Nell'articolo precedente, all'interno di Indicatori multipli su un grafico, abbiamo esaminato il codice di base che permette di utilizzare più di un indicatore in una sottofinestra del grafico. Quanto ho presentato è però solo la base di partenza di un sistema molto più ampio. A partire da questo modello è possibile poi fare diverse cose. Andremo per gradi, dal momento che uno degli obiettivi principali di questi articoli è quello di stimolarvi a imparare a programmare, per creare i vostri sistemi sulla base delle vostre idee.
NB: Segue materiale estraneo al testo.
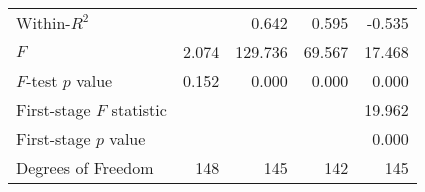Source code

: \begin{tabular}{lrrrr}
Within-$R^2$              &          &    0.642 &     0.595 &                         -0.535 \\ 
$F$                       &    2.074 &  129.736 &    69.567 &                         17.468 \\ 
$F$-test $p$ value        &    0.152 &    0.000 &     0.000 &                          0.000 \\ 
First-stage $F$ statistic &          &          &           &                         19.962 \\ 
First-stage $p$ value     &          &          &           &                          0.000 \\ 
Degrees of Freedom        &      148 &      145 &       142 &                            145 \\ 
\bottomrule
\end{tabular}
In questo articolo approfondiremo altri aspetti di questa funzionalità. Potrebbe infatti essere molto interessante per coloro che già conoscono le capacità del sistema, ma che vorrebbero poter fare di più.


Pianificazione

Spesso, quando iniziamo a implementare un nuovo sistema, non abbiamo un quadro chiaro di quanto potremo migliorarlo. Per questo, è sempre opportuno iniziare un nuovo progetto tenendo da subito presente come potrebbe essere migliorato in seguito. Questo è molto importante per chi è agli inizi: progettare costantemente qualcosa di nuovo e immaginare estensioni e miglioramenti futuri.

Il codice principale non è cambiato affatto, il che in un certo senso era già previsto. E’ il codice delle classi di oggetti ad essere cambiato drasticamente. Abbiamo apportato delle modifiche per implementare nuove funzionalità e per apportare miglioramenti che lo rendano più flessibile. In questo senso, il riutilizzo del codice diventa ancora più significativo (e questa è una delle idee di base della programmazione orientata agli oggetti: riutilizzare sempre, creare qualcosa di nuovo solo quando necessario). Diamo quindi un'occhiata alla nuova classe di oggetti. Evidenzierò le modifiche per renderle più comprensibili.

Iniziamo con le nuove definizioni delle variabili private della classe.

struct st
{
        string  szObjName,
                szSymbol;
        int     width;
}m_Info[def_MaxTemplates];
int             m_IdSubWin,
                m_Counter,
                m_CPre,
                m_Aggregate;
long            m_Id,
                m_handle;
ENUM_TIMEFRAMES m_Period;

Si noti che il numero di variabili utilizzate è aumentato in modo significativo. Questo è dovuto alla necessità di più dati per gestire correttamente la nuova funzionalità. Adesso il nostro sistema di variabili ha una struttura definita. Queste strutture sono molto utili per raggruppare variabili correlate e assicurano che quando si interviene sui dati si abbia un accesso facile e veloce.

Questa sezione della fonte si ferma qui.